## THE TASK:
Of the lines below, copy those that hold the word "cuts".

## PROVIDED DATA:
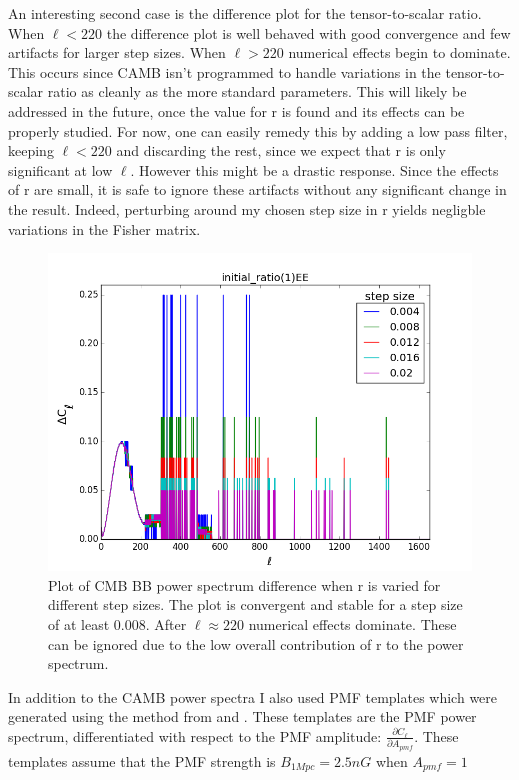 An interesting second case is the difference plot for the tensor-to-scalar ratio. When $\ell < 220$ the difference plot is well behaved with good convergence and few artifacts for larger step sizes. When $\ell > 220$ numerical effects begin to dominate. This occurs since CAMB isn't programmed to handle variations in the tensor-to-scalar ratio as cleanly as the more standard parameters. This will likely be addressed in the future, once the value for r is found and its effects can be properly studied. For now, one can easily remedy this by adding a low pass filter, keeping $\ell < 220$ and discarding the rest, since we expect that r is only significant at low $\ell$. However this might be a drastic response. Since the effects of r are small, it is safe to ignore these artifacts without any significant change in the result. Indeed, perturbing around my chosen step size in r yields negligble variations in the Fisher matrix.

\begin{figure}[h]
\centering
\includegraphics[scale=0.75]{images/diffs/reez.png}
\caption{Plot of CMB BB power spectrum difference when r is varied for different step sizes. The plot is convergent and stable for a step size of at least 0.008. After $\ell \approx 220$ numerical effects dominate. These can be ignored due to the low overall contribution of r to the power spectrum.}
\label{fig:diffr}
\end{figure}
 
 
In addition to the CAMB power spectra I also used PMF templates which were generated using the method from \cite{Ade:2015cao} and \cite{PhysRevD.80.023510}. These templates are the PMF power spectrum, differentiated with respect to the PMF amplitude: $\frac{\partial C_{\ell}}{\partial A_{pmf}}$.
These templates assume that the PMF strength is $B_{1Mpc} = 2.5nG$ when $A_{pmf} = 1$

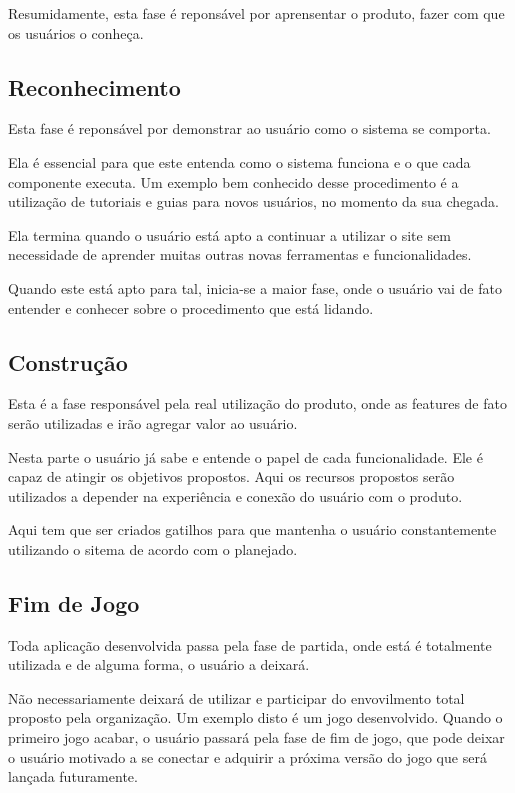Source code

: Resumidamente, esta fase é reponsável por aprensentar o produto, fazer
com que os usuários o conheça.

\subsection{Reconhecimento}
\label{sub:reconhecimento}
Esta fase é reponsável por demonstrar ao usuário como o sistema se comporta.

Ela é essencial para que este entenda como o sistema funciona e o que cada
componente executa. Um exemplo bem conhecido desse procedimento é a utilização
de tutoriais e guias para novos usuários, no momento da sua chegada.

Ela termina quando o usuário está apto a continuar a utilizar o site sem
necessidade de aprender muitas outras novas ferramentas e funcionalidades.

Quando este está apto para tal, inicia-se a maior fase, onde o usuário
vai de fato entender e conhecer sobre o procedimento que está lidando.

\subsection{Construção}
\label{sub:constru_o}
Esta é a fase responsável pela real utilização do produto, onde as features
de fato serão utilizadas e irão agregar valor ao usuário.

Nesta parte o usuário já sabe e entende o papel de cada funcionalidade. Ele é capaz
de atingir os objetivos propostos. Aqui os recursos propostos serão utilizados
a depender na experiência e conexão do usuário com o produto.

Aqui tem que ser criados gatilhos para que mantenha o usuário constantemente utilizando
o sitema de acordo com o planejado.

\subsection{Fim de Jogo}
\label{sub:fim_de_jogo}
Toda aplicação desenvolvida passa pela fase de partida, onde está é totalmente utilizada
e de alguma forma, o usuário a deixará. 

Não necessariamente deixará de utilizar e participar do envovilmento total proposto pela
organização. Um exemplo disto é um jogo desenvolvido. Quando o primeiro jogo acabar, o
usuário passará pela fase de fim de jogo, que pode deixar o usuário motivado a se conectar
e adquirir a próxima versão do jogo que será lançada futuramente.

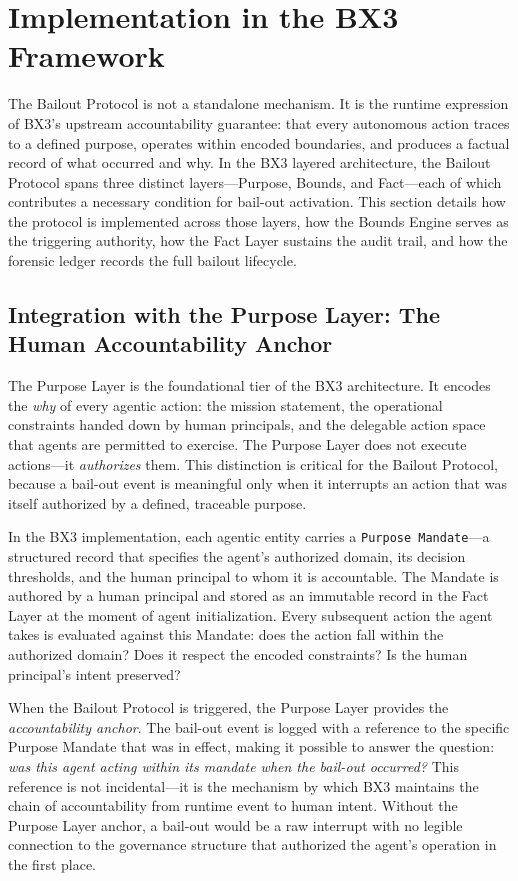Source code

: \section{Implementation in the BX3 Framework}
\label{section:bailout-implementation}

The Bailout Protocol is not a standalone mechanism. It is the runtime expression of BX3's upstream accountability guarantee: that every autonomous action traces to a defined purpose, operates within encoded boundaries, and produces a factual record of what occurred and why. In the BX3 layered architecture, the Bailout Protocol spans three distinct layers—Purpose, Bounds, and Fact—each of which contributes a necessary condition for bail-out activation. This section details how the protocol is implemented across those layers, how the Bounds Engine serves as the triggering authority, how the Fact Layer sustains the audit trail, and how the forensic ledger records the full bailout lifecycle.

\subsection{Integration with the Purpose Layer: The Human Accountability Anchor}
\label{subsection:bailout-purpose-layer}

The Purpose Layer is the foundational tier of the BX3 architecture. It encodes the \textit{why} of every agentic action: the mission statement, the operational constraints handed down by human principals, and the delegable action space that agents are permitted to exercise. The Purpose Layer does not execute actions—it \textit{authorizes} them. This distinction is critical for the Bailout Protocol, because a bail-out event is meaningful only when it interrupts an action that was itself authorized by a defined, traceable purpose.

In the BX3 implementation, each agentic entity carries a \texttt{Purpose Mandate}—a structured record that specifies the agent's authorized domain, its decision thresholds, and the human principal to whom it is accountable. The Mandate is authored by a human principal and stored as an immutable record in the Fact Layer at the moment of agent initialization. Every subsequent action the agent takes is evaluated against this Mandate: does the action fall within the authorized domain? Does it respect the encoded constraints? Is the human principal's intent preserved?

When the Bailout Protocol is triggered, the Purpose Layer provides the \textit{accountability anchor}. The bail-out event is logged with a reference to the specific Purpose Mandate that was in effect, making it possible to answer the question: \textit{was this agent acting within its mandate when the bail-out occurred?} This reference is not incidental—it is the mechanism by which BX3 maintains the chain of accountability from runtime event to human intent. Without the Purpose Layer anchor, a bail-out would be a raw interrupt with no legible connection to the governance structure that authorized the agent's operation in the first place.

--

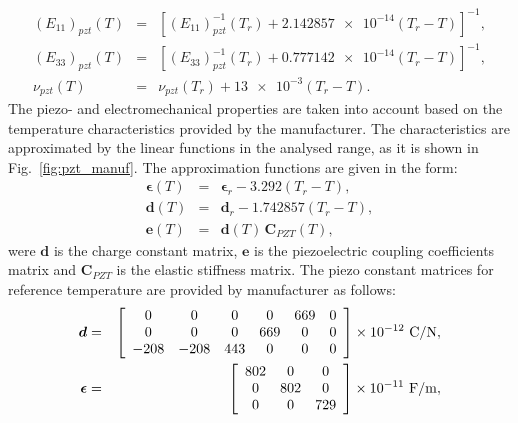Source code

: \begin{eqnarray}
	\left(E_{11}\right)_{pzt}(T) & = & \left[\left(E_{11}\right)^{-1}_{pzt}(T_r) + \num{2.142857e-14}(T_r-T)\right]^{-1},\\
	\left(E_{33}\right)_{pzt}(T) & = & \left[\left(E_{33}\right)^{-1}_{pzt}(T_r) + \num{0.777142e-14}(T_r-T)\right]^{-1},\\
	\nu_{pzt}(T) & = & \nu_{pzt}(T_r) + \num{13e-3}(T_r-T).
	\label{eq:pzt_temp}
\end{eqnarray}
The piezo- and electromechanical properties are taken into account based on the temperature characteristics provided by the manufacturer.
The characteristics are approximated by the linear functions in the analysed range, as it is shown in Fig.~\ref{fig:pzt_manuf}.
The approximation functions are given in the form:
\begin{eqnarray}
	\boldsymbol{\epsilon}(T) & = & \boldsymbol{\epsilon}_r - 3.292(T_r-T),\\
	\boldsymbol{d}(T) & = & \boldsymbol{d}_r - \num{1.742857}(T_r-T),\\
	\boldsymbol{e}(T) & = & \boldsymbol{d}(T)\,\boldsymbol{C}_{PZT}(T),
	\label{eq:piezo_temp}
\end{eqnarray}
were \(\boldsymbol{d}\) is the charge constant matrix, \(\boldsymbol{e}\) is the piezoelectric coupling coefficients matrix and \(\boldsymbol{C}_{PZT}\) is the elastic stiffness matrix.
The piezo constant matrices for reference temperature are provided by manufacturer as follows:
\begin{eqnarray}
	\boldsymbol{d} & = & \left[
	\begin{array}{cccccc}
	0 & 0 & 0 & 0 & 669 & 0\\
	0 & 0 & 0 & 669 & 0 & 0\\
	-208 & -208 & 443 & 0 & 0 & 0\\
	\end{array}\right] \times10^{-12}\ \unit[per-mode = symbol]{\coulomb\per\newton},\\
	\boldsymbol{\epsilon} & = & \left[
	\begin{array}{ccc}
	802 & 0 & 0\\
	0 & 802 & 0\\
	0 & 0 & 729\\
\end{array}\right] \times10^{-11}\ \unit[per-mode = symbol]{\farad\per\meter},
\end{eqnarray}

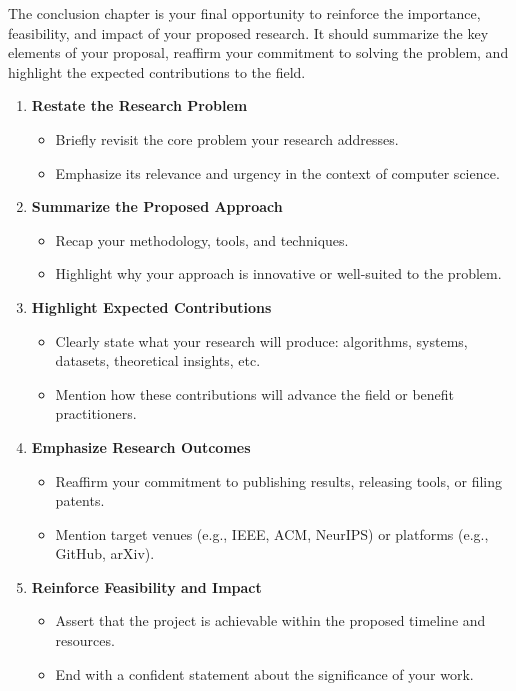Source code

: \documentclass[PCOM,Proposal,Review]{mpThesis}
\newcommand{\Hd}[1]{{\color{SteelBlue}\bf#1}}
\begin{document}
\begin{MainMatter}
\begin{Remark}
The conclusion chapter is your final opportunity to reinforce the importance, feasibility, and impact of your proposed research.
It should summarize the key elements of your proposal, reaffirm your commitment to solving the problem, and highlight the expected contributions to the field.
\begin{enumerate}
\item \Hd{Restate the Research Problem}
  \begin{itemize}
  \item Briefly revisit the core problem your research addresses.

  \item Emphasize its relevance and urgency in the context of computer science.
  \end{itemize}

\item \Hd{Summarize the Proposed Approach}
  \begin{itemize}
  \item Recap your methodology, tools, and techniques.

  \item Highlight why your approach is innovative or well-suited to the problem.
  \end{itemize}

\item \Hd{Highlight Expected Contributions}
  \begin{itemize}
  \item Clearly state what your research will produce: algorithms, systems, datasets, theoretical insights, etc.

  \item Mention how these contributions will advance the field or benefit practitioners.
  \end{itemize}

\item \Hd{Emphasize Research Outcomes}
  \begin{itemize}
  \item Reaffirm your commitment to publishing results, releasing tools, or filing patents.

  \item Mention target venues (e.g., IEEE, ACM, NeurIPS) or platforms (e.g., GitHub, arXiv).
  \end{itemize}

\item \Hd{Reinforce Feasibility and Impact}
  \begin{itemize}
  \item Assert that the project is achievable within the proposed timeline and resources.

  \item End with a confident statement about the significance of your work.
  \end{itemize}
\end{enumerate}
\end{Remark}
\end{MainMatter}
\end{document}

--

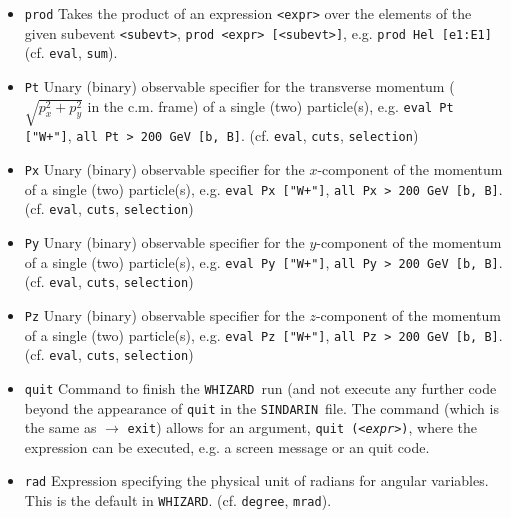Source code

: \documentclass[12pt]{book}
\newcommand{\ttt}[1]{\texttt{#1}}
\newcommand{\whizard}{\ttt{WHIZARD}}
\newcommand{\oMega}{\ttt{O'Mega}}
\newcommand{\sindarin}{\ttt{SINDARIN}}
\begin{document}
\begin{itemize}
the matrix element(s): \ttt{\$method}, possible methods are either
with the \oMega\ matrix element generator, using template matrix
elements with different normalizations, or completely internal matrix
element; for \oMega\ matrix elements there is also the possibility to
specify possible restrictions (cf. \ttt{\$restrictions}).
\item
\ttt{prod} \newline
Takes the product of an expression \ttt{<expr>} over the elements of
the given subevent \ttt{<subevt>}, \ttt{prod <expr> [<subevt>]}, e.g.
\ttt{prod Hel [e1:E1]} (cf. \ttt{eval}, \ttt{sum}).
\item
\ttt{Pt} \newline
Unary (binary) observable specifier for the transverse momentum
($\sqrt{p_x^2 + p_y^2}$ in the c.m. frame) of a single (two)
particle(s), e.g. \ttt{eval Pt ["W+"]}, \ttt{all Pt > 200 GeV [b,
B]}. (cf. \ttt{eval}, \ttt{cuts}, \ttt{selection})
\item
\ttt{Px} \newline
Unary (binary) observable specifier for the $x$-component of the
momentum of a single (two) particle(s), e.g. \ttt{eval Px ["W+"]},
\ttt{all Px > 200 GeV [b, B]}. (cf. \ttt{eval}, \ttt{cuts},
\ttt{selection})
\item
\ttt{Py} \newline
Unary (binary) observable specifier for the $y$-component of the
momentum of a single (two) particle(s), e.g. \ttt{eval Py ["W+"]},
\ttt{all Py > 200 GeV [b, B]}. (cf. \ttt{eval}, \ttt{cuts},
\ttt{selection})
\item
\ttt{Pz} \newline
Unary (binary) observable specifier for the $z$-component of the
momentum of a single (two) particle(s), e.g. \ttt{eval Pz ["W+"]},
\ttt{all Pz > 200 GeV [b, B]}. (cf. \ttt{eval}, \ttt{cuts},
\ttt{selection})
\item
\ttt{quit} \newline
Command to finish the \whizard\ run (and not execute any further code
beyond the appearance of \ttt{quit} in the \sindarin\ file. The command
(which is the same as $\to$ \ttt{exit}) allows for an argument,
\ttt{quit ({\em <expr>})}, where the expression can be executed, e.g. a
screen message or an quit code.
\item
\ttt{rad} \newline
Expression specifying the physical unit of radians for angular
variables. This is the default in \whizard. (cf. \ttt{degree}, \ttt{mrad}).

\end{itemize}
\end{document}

## ANSWER TO THE PROBLEM:
B]}. (cf. \ttt{eval}, \ttt{cuts}, \ttt{selection})
\ttt{all Px > 200 GeV [b, B]}. (cf. \ttt{eval}, \ttt{cuts},
\ttt{all Py > 200 GeV [b, B]}. (cf. \ttt{eval}, \ttt{cuts},
\ttt{all Pz > 200 GeV [b, B]}. (cf. \ttt{eval}, \ttt{cuts},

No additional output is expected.